» **WORK ITEM**
Which of the lines below holds the string "échec"? Copy every line that does.

» **EXTRACTED DATA**
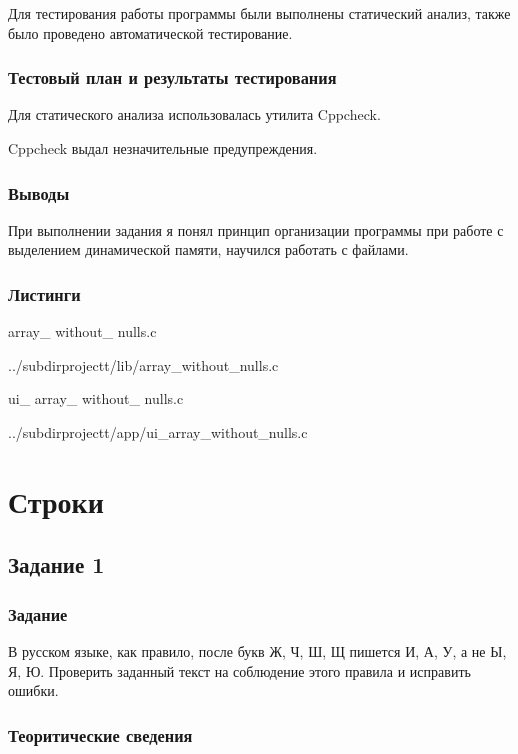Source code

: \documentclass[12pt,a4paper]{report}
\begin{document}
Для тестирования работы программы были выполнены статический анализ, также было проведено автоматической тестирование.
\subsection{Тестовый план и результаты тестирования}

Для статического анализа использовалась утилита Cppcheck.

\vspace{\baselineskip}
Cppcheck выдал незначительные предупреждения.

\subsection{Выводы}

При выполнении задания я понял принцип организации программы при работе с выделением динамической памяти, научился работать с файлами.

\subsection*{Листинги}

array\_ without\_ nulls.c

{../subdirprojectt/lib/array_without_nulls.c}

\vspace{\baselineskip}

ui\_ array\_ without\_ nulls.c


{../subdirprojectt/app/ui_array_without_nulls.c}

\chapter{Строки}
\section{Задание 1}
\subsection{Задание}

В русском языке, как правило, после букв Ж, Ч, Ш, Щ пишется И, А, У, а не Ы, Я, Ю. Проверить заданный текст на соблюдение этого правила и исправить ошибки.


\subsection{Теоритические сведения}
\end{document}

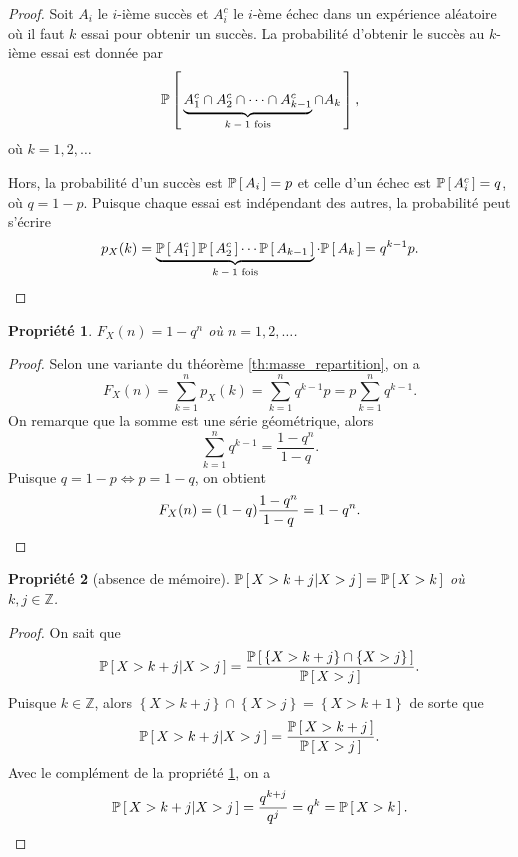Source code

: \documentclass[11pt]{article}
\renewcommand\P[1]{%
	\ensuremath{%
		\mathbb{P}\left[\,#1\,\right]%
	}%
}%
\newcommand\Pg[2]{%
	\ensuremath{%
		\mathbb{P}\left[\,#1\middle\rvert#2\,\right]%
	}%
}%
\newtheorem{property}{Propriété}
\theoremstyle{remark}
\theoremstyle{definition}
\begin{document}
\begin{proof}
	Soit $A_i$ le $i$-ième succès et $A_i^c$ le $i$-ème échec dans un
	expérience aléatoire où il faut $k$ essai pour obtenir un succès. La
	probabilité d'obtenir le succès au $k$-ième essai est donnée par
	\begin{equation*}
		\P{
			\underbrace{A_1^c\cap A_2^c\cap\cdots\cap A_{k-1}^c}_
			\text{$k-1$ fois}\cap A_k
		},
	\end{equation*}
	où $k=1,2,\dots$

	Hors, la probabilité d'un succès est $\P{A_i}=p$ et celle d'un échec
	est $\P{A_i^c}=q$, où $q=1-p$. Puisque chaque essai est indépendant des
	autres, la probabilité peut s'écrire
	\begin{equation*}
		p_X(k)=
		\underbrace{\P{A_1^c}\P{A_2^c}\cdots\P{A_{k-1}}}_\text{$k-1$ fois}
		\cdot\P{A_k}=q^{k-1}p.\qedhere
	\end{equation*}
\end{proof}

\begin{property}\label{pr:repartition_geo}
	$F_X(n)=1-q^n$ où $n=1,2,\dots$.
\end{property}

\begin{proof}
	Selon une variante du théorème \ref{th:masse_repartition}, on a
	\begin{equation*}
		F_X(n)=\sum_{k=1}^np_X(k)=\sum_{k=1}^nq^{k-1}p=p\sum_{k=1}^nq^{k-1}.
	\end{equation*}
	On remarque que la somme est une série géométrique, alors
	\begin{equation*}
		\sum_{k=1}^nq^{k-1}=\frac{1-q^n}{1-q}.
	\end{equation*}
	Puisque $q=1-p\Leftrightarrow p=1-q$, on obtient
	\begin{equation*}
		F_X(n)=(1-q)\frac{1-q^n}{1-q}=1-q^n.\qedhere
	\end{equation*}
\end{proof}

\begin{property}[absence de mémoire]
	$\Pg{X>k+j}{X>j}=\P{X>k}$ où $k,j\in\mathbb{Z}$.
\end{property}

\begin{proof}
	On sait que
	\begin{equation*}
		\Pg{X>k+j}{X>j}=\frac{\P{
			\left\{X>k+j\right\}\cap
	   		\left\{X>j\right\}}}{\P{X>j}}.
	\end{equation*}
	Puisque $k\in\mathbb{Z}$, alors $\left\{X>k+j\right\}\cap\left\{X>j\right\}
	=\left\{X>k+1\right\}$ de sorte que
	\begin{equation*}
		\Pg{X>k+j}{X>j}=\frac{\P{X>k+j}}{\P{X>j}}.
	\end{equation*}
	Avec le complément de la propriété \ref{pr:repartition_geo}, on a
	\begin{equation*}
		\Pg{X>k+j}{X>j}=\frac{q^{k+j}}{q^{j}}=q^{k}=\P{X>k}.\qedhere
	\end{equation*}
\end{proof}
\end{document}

» **RESPONSE TO THE EXERCISE**
	Soit $A_i$ le $i$-ième succès et $A_i^c$ le $i$-ème échec dans un
	Hors, la probabilité d'un succès est $\P{A_i}=p$ et celle d'un échec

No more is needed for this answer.